- Source material
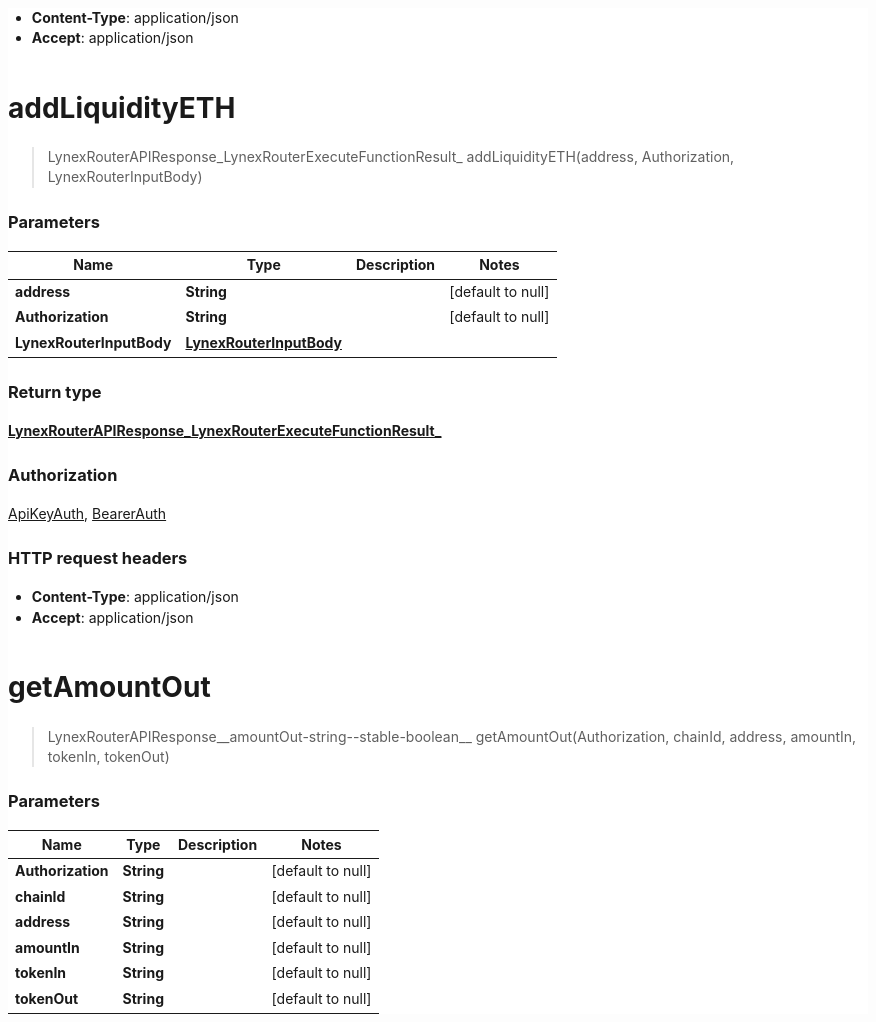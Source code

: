 - **Content-Type**: application/json
- **Accept**: application/json

<a name="addLiquidityETH"></a>
# **addLiquidityETH**
> LynexRouterAPIResponse_LynexRouterExecuteFunctionResult_ addLiquidityETH(address, Authorization, LynexRouterInputBody)



### Parameters

|Name | Type | Description  | Notes |
|------------- | ------------- | ------------- | -------------|
| **address** | **String**|  | [default to null] |
| **Authorization** | **String**|  | [default to null] |
| **LynexRouterInputBody** | [**LynexRouterInputBody**](../Models/LynexRouterInputBody.md)|  | |

### Return type

[**LynexRouterAPIResponse_LynexRouterExecuteFunctionResult_**](../Models/LynexRouterAPIResponse_LynexRouterExecuteFunctionResult_.md)

### Authorization

[ApiKeyAuth](../README.md#ApiKeyAuth), [BearerAuth](../README.md#BearerAuth)

### HTTP request headers

- **Content-Type**: application/json
- **Accept**: application/json

<a name="getAmountOut"></a>
# **getAmountOut**
> LynexRouterAPIResponse__amountOut-string--stable-boolean__ getAmountOut(Authorization, chainId, address, amountIn, tokenIn, tokenOut)



### Parameters

|Name | Type | Description  | Notes |
|------------- | ------------- | ------------- | -------------|
| **Authorization** | **String**|  | [default to null] |
| **chainId** | **String**|  | [default to null] |
| **address** | **String**|  | [default to null] |
| **amountIn** | **String**|  | [default to null] |
| **tokenIn** | **String**|  | [default to null] |
| **tokenOut** | **String**|  | [default to null] |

- Brief
Find the string "Models" in the material above, and report every line where it occurs.

- Reply to the task
| **LynexRouterInputBody** | [**LynexRouterInputBody**](../Models/LynexRouterInputBody.md)|  | |
[**LynexRouterAPIResponse_LynexRouterExecuteFunctionResult_**](../Models/LynexRouterAPIResponse_LynexRouterExecuteFunctionResult_.md)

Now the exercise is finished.